EXERCISE INPUT:
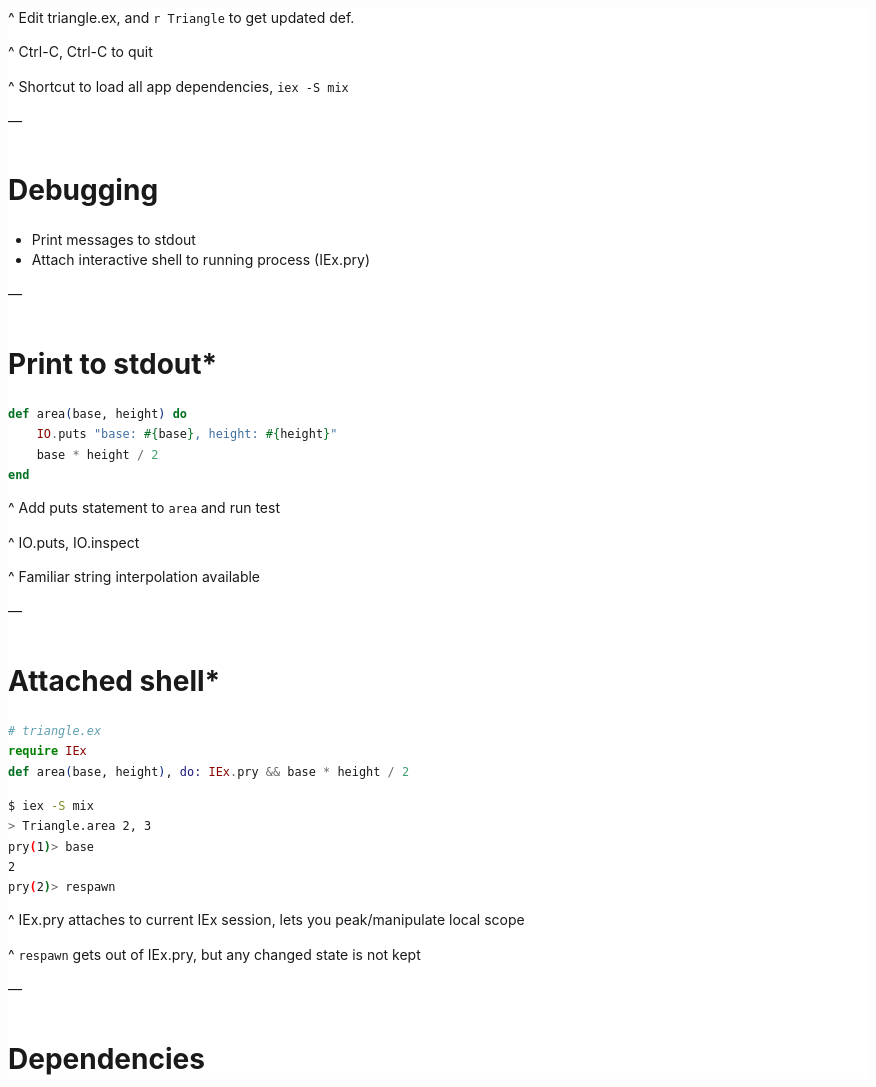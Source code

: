 ^ Edit triangle.ex, and `r Triangle` to get updated def.

^ Ctrl-C, Ctrl-C to quit

^ Shortcut to load all app dependencies, `iex -S mix`

—

# Debugging

* Print messages to stdout
* Attach interactive shell to running process (IEx.pry)

—

# Print to stdout*

```elixir
def area(base, height) do
	IO.puts "base: #{base}, height: #{height}"
	base * height / 2
end
```

^ Add puts statement to `area` and run test

^ IO.puts, IO.inspect

^ Familiar string interpolation available

—

# Attached shell*

```elixir
# triangle.ex
require IEx
def area(base, height), do: IEx.pry && base * height / 2
```

```bash
$ iex -S mix
> Triangle.area 2, 3
pry(1)> base
2
pry(2)> respawn
```

^ IEx.pry attaches to current IEx session, lets you peak/manipulate local scope

^ `respawn` gets out of IEx.pry, but any changed state is not kept

—

# Dependencies
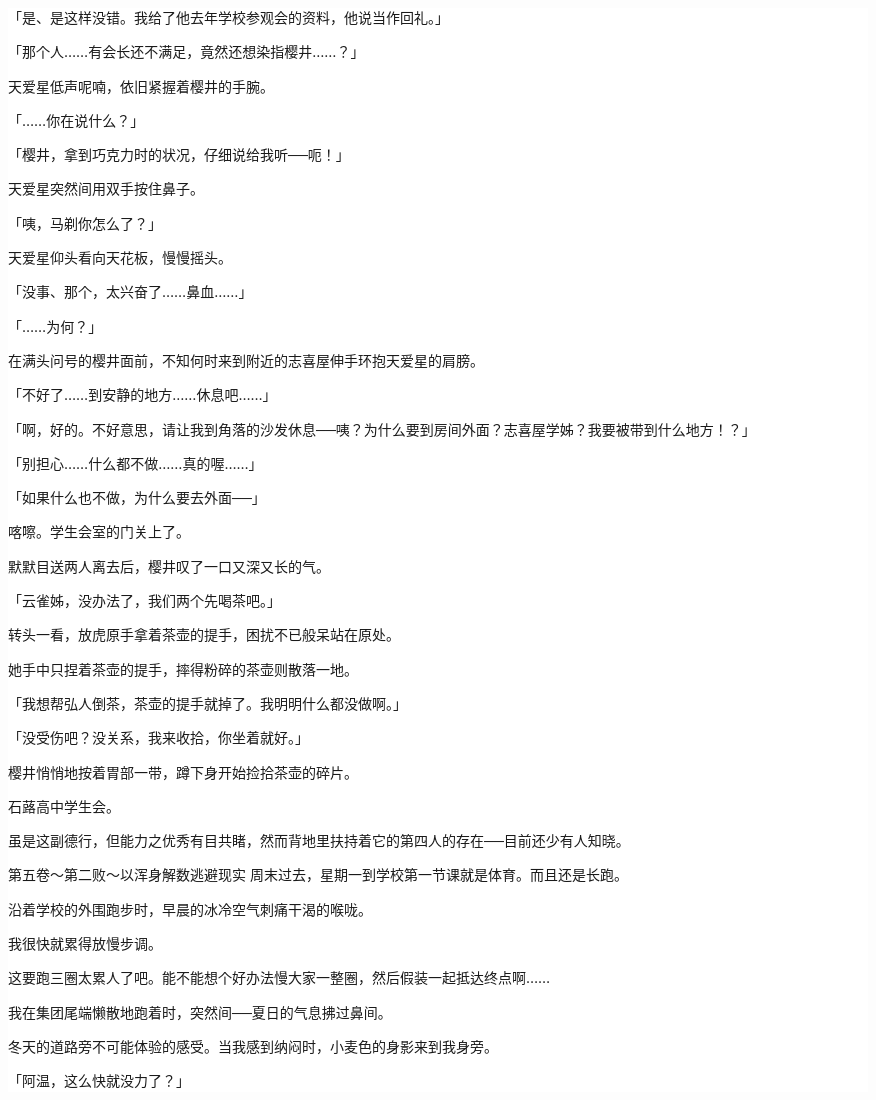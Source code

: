 「是、是这样没错。我给了他去年学校参观会的资料，他说当作回礼。」

「那个人……有会长还不满足，竟然还想染指樱井……？」

天爱星低声呢喃，依旧紧握着樱井的手腕。

「……你在说什么？」

「樱井，拿到巧克力时的状况，仔细说给我听──呃！」

天爱星突然间用双手按住鼻子。

「咦，马剃你怎么了？」

天爱星仰头看向天花板，慢慢摇头。

「没事、那个，太兴奋了……鼻血……」

「……为何？」

在满头问号的樱井面前，不知何时来到附近的志喜屋伸手环抱天爱星的肩膀。

「不好了……到安静的地方……休息吧……」

「啊，好的。不好意思，请让我到角落的沙发休息──咦？为什么要到房间外面？志喜屋学姊？我要被带到什么地方！？」

「别担心……什么都不做……真的喔……」

「如果什么也不做，为什么要去外面──」

喀嚓。学生会室的门关上了。

默默目送两人离去后，樱井叹了一口又深又长的气。

「云雀姊，没办法了，我们两个先喝茶吧。」

转头一看，放虎原手拿着茶壶的提手，困扰不已般呆站在原处。

她手中只捏着茶壶的提手，摔得粉碎的茶壶则散落一地。

「我想帮弘人倒茶，茶壶的提手就掉了。我明明什么都没做啊。」

「没受伤吧？没关系，我来收拾，你坐着就好。」

樱井悄悄地按着胃部一带，蹲下身开始捡拾茶壶的碎片。

石蕗高中学生会。

虽是这副德行，但能力之优秀有目共睹，然而背地里扶持着它的第四人的存在──目前还少有人知晓。

第五卷～第二败～以浑身解数逃避现实
周末过去，星期一到学校第一节课就是体育。而且还是长跑。

沿着学校的外围跑步时，早晨的冰冷空气刺痛干渴的喉咙。

我很快就累得放慢步调。

这要跑三圈太累人了吧。能不能想个好办法慢大家一整圈，然后假装一起抵达终点啊……

我在集团尾端懒散地跑着时，突然间──夏日的气息拂过鼻间。

冬天的道路旁不可能体验的感受。当我感到纳闷时，小麦色的身影来到我身旁。

「阿温，这么快就没力了？」

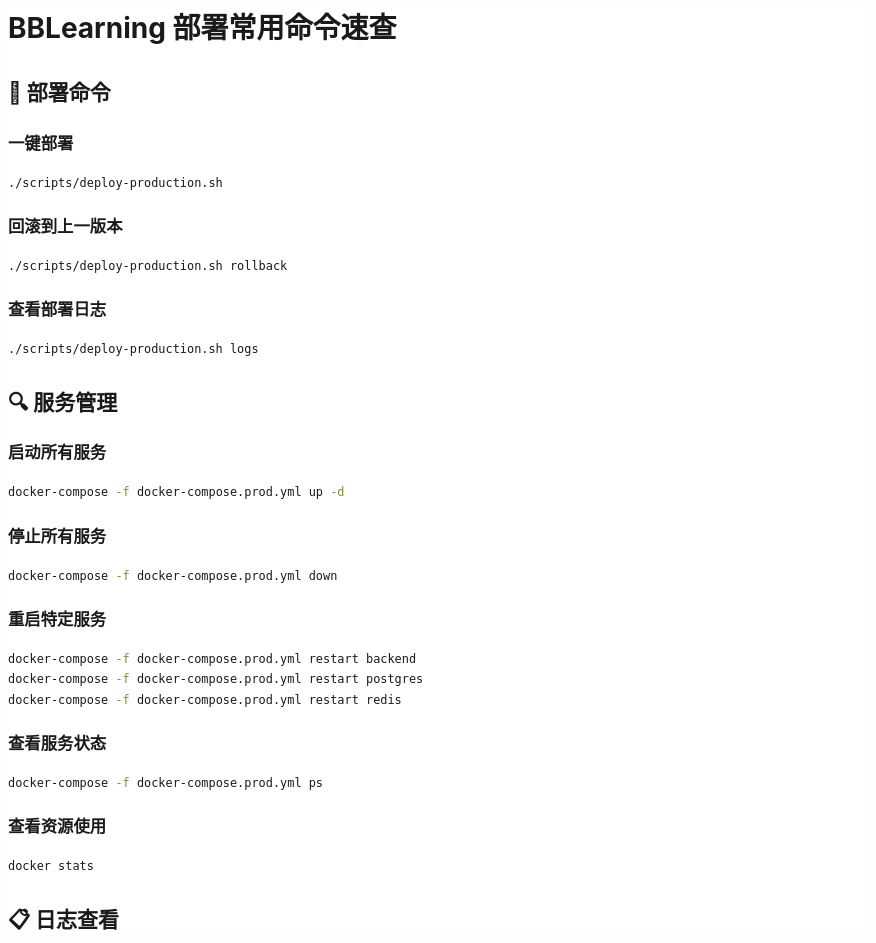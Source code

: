 # BBLearning 部署常用命令速查

## 🚀 部署命令

### 一键部署
```bash
./scripts/deploy-production.sh
```

### 回滚到上一版本
```bash
./scripts/deploy-production.sh rollback
```

### 查看部署日志
```bash
./scripts/deploy-production.sh logs
```

## 🔍 服务管理

### 启动所有服务
```bash
docker-compose -f docker-compose.prod.yml up -d
```

### 停止所有服务
```bash
docker-compose -f docker-compose.prod.yml down
```

### 重启特定服务
```bash
docker-compose -f docker-compose.prod.yml restart backend
docker-compose -f docker-compose.prod.yml restart postgres
docker-compose -f docker-compose.prod.yml restart redis
```

### 查看服务状态
```bash
docker-compose -f docker-compose.prod.yml ps
```

### 查看资源使用
```bash
docker stats
```

## 📋 日志查看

WHAT YOU ARE ASKED TO DO:
Beginning with the line that contains "### 回滚到上一版本", return every line to the end of the listing, unchanged, and nothing else.

WRITTEN SOLUTION:
### 回滚到上一版本
```bash
./scripts/deploy-production.sh rollback
```

### 查看部署日志
```bash
./scripts/deploy-production.sh logs
```

## 🔍 服务管理

### 启动所有服务
```bash
docker-compose -f docker-compose.prod.yml up -d
```

### 停止所有服务
```bash
docker-compose -f docker-compose.prod.yml down
```

### 重启特定服务
```bash
docker-compose -f docker-compose.prod.yml restart backend
docker-compose -f docker-compose.prod.yml restart postgres
docker-compose -f docker-compose.prod.yml restart redis
```

### 查看服务状态
```bash
docker-compose -f docker-compose.prod.yml ps
```

### 查看资源使用
```bash
docker stats
```

## 📋 日志查看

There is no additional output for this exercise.